# TASK PROMPT:
Go through the records below and copy out every line that contains the word "example".

[[ INFORMATION GIVEN, beginning ]]

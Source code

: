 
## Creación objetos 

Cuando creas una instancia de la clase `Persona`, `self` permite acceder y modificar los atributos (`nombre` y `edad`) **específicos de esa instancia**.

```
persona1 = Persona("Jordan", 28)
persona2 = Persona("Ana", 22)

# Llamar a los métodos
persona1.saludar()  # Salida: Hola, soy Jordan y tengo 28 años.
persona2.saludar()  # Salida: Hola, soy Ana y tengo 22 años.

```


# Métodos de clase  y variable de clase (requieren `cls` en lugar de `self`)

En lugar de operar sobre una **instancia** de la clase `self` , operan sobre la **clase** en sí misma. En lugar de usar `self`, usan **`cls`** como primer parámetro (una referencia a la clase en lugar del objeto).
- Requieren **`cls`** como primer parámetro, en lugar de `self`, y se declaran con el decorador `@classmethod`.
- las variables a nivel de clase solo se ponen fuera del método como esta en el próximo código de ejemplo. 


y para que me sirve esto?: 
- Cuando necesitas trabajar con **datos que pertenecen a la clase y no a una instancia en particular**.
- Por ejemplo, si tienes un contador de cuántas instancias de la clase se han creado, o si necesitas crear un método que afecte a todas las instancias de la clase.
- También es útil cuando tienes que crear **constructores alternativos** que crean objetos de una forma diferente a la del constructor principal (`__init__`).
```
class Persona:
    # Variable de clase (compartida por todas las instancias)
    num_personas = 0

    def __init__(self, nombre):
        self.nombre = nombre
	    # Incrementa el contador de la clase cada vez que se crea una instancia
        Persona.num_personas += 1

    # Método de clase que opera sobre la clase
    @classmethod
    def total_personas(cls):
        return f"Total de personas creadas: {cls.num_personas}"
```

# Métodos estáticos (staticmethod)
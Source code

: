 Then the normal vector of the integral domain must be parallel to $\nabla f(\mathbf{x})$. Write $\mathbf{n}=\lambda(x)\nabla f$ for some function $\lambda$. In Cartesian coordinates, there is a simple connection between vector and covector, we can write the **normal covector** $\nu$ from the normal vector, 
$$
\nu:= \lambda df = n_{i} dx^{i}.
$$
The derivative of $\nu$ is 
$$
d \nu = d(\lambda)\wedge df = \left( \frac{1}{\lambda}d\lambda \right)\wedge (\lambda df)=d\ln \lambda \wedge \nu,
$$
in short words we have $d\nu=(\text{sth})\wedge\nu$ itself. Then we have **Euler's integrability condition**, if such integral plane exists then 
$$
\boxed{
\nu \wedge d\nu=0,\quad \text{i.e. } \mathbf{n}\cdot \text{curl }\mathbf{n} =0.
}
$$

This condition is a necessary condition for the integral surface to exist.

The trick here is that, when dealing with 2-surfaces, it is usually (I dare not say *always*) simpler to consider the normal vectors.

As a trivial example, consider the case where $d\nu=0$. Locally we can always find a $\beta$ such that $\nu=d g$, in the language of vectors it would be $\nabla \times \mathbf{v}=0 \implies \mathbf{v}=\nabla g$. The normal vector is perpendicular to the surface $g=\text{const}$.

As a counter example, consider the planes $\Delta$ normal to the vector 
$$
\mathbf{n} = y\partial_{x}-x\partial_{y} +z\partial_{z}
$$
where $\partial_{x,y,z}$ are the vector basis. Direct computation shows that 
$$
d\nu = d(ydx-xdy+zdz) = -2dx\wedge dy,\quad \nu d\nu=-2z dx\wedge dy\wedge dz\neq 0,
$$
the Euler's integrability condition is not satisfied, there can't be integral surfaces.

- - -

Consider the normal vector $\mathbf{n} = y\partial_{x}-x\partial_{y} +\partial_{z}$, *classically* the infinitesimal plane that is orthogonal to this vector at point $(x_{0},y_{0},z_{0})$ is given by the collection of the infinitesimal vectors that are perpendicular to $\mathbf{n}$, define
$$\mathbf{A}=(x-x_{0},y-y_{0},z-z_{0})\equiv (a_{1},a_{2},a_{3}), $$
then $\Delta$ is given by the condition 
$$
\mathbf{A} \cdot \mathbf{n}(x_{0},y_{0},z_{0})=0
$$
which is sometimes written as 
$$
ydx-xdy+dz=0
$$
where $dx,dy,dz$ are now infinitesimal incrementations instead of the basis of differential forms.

[[ INFORMATION GIVEN, end ]]

# REPLY:
As a trivial example, consider the case where $d\nu=0$. Locally we can always find a $\beta$ such that $\nu=d g$, in the language of vectors it would be $\nabla \times \mathbf{v}=0 \implies \mathbf{v}=\nabla g$. The normal vector is perpendicular to the surface $g=\text{const}$.
As a counter example, consider the planes $\Delta$ normal to the vector 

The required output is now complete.